Modify the dbt Core repository

First, we need to restructure the repository by putting all the current dbt folders and files in a sub-directory. I called it “dbt_transform” but you can name it however you want.

|-- dbt_transform
    |-- analyses
    |-- models
    |-- seeds
    |-- snapshots
    |-- tests
    |-- dbt_project.yml
    |-- packages.yml
    |-- profiles.yml

Note that I have a profiles.yml file in my dbt_transform folder. In this profiles.yml file, I use the oauth method:

dbt_project_name:
  outputs:
    dev:
      dataset: dbt
      job_execution_timeout_seconds: 3500
      job_retries: 1
      location: EU
      method: oauth
      priority: interactive
      project: gcp_project_name
      threads: 4
      type: bigquery
  target: dev

Add the main.py and requirements.txt

At the root of the directory, create a main.py file:

import os
import subprocess
import logging

# Configure logging
logging.basicConfig(level=logging.INFO)


def run_dbt(request):
    try:
        # Set your dbt profiles directory (assuming it's in /workspace)
        os.environ['DBT_PROFILES_DIR'] = '/workspace/dbt_transform'

        # Log the current working directory and list files
        dbt_project_dir = '/workspace/dbt_transform'
        os.chdir(dbt_project_dir)

        # Log the current working directory and list files
        logging.info(f"Current working directory: {os.getcwd()}")
        logging.info(f"Files in the current directory: {os.listdir('.')}")

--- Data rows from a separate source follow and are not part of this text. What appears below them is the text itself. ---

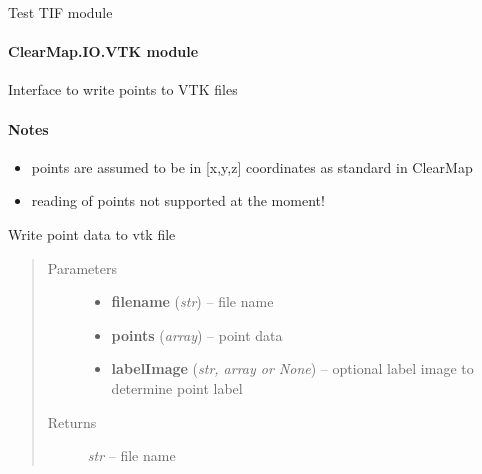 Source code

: \documentclass[letterpaper,10pt,english]{sphinxmanual}
\begin{document}

\begin{fulllineitems}
\label{api/ClearMap.IO:ClearMap.IO.TIF.test}
Test TIF module

\end{fulllineitems}



\paragraph{ClearMap.IO.VTK module}
\label{api/ClearMap.IO:module-ClearMap.IO.VTK}\label{api/ClearMap.IO:clearmap-io-vtk-module}
Interface to write points to VTK files
\paragraph{Notes}
\begin{itemize}
\item {} 
points are assumed to be in {[}x,y,z{]} coordinates as standard in ClearMap

\item {} 
reading of points not supported at the moment!

\end{itemize}

\begin{fulllineitems}
\label{api/ClearMap.IO:ClearMap.IO.VTK.writePoints}
Write point data to vtk file
\begin{quote}\begin{description}
\item[{Parameters}] \leavevmode\begin{itemize}
\item {} 
\textbf{filename} (\emph{str}) --
file name

\item {} 
\textbf{points} (\emph{array}) --
point data

\item {} 
\textbf{labelImage} (\emph{str, array or None}) --
optional label image to determine point label

\end{itemize}

\item[{Returns}] \leavevmode
\emph{str} --
file name

\end{description}\end{quote}

\end{fulllineitems}
\end{document}
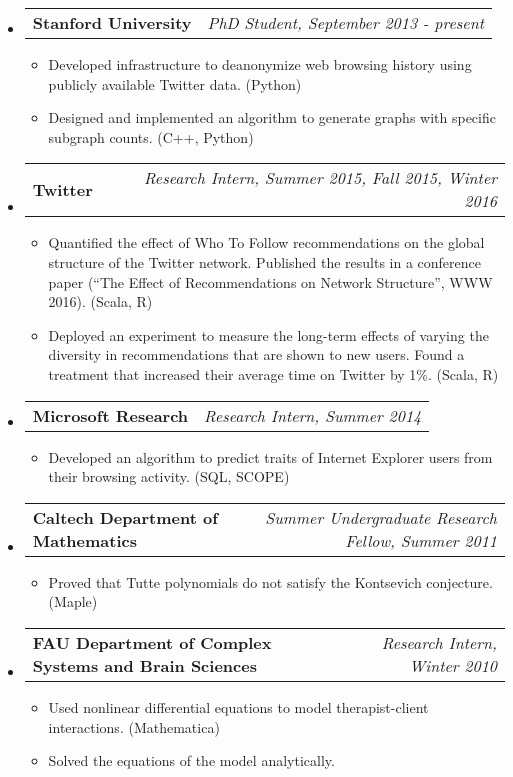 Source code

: \documentclass[letterpaper,10pt]{article}
\makeatletter
\newcommand{\resitem}[1]{\item #1 \vspace{-2pt}}
\newcommand{\ressubheading}[4]{
\begin{tabular*}{7.0in}{l@{\extracolsep{\fill}}r}
		\textbf{#1} & \textit{#4} \\
\end{tabular*}\vspace{-6pt}}
\makeatother
\begin{document}
\begin{itemize}
\item
	\ressubheading{Stanford University}{Stanford, CA}{PhD Student}{PhD Student, September 2013 - present}
	\begin{itemize}
	\item Developed infrastructure to deanonymize web browsing history using publicly available Twitter data.  (Python)
\item Designed and implemented an algorithm to generate graphs with specific subgraph counts.  (C++, Python)
	\end{itemize}
\item
	\ressubheading{Twitter}{San Francisco, CA}{Research Intern}{Research Intern, Summer 2015, Fall 2015, Winter 2016}
	\begin{itemize}
\item Quantified the effect of Who To Follow recommendations on the global structure of the Twitter network.  Published the results in a conference paper (``The Effect of Recommendations on Network Structure'', WWW 2016).  (Scala, R)

\item Deployed an experiment to measure the long-term effects of varying the diversity in recommendations that are shown to new users.  Found a treatment that increased their average time on Twitter by 1\%.  (Scala, R)
	\end{itemize}
\item
	\ressubheading{Microsoft Research}{Mountain View, CA}{Intern}{Research Intern, Summer 2014}
	\begin{itemize}
		\resitem{Developed an algorithm to predict traits of Internet Explorer users from their browsing activity. (SQL, SCOPE)}
	\end{itemize}
\item
	\ressubheading{Caltech Department of Mathematics}{Pasadena, CA}{Summer Undergraduate Research Fellow}{Summer Undergraduate Research Fellow, Summer 2011}
	\begin{itemize}
		\resitem{Proved that Tutte polynomials do not satisfy the Kontsevich conjecture.  (Maple)}
	\end{itemize}
\item
	\ressubheading{FAU Department of Complex Systems and Brain Sciences}{Boca Raton, FL}{Research Intern}{Research Intern, Winter 2010}
	\begin{itemize}
		\resitem{Used nonlinear differential equations to model therapist-client interactions.  (Mathematica)}
		\resitem{Solved the equations of the model analytically.}
	\end{itemize}


\end{itemize}
\end{document}

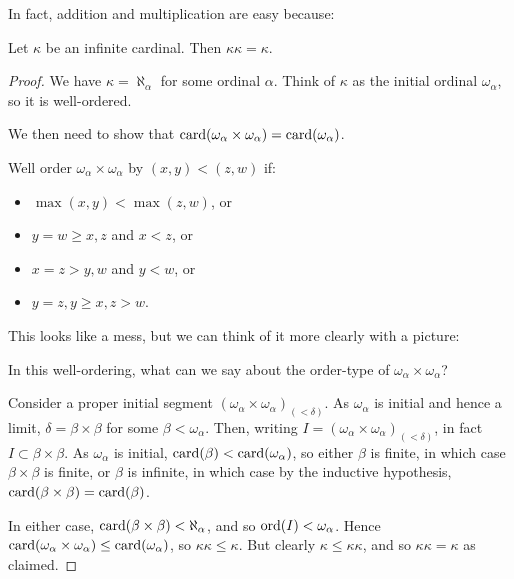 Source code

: \documentclass[10pt,a4paper]{article}
\begin{document}
In fact, addition and multiplication are easy because:
\begin{proposition}
Let $\kappa$ be an infinite cardinal. Then $\kappa\kappa =\kappa$.
\end{proposition}
\begin{proof}
We have $\kappa = \aleph_\alpha$ for some ordinal $\alpha$. Think of $\kappa$ as the initial ordinal $\omega_\alpha$, so it is well-ordered.

We then need to show that $\operatorname{card}(\omega_\alpha \times \omega_\alpha) = \operatorname{card}(\omega_\alpha)$.

Well order $\omega_\alpha \times \omega_\alpha$ by $(x,y) < (z,w)$ if:
\begin{itemize}
\item $\max(x,y) < \max(z,w)$, or
\item $y = w \geq x,z$ and $ x < z$, or
\item $x = z > y,w$ and $y < w$, or
\item $y = z, y \geq x, z > w$.
\end{itemize}
This looks like a mess, but we can think of it more clearly with a picture:
\begin{figure}[H]
\centering
{}
\end{figure}
In this well-ordering, what can we say about the order-type of $\omega_\alpha\times\omega_\alpha$?

Consider a proper initial segment $(\omega_\alpha \times \omega_\alpha)_{(<\delta)}$. As $\omega_\alpha$ is initial and hence a limit, $\delta = \beta \times \beta$ for some $\beta < \omega_\alpha$. Then, writing $I = (\omega_\alpha \times \omega_\alpha)_{(<\delta)}$, in fact $I \subset \beta \times \beta$. As $\omega_\alpha$ is initial, $\operatorname{card}(\beta) < \operatorname{card}(\omega_\alpha)$, so either $\beta$ is finite, in which case $\beta \times \beta$ is finite, or $\beta$ is infinite, in which case by the inductive hypothesis, $\operatorname{card}(\beta \times \beta) = \operatorname{card}(\beta)$.

In either case, $\operatorname{card}(\beta \times \beta) < \aleph_\alpha$, and so $\operatorname{ord}(I) < \omega_\alpha$. Hence $\operatorname{card}(\omega_\alpha\times\omega_\alpha) \leq \operatorname{card}(\omega_\alpha)$, so $\kappa\kappa \leq\kappa$. But clearly $\kappa \leq \kappa\kappa$, and so $\kappa\kappa = \kappa$ as claimed.
\end{proof}
\end{document}
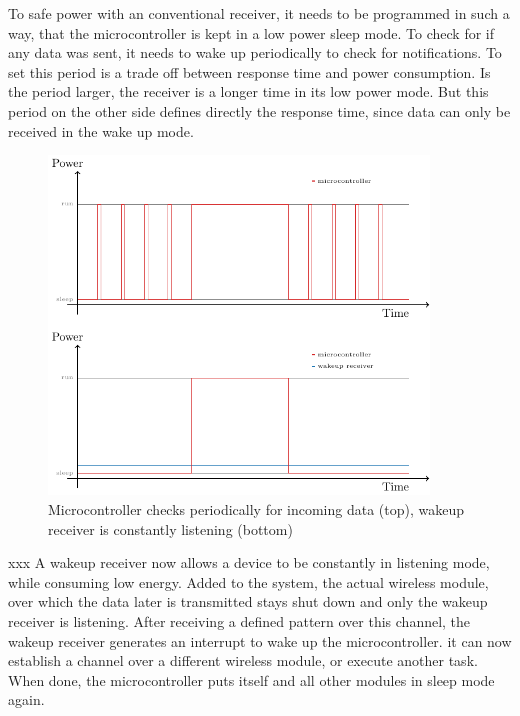 To safe power with an conventional receiver, it needs to be programmed in such a way, that the microcontroller is kept in a low power sleep mode.
To check for if any data was sent, it needs to wake up periodically to check for notifications.
To set this period is a trade off between response time and power consumption.
Is the period larger, the receiver is a longer time in its low power mode.
But this period on the other side defines directly the response time, since data can only be received in the wake up mode.

\begin{figure}[h]
	\centering
	\includegraphics[width=0.9\textwidth]{2-theory/wakeup/graphics/wake_comp.pdf}
	\caption{Microcontroller checks periodically for incoming data (top), wakeup receiver is constantly listening (bottom)\label{theory:wake}}
\end{figure}
xxx
A wakeup receiver now allows a device to be constantly in listening mode, while consuming low energy.
Added to the system, the actual wireless module, over which the data later is transmitted stays shut down and only the wakeup receiver is listening.
After receiving a defined pattern over this channel, the wakeup receiver generates an interrupt to wake up the microcontroller. 
it can now establish a channel over a different wireless module, or execute another task.
When done, the microcontroller puts itself and all other modules in sleep mode again.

        # Install dbt packages
        logging.info("Installing dbt packages...")
        subprocess.run(['dbt', 'deps'], check=True,
                       capture_output=True, text=True)

        # Run dbt command (e.g., dbt run)

        result = subprocess.run(
            ['dbt', 'build'],
            capture_output=True,
            text=True
        )

        # Return dbt output
        return result.stdout

    except subprocess.CalledProcessError as e:
        # If a command fails, log its output and error
        logging.error(
            f"Command '{e.cmd}' returned non-zero exit status {e.returncode}.")
        logging.error(f"stdout: {e.stdout}")
        logging.error(f"stderr: {e.stderr}")
        return f"Error running dbt: {e.stderr}"

    except Exception as e:
        logging.error(f"Error running dbt: {str(e)}")
        return f"Error running dbt: {str(e)}"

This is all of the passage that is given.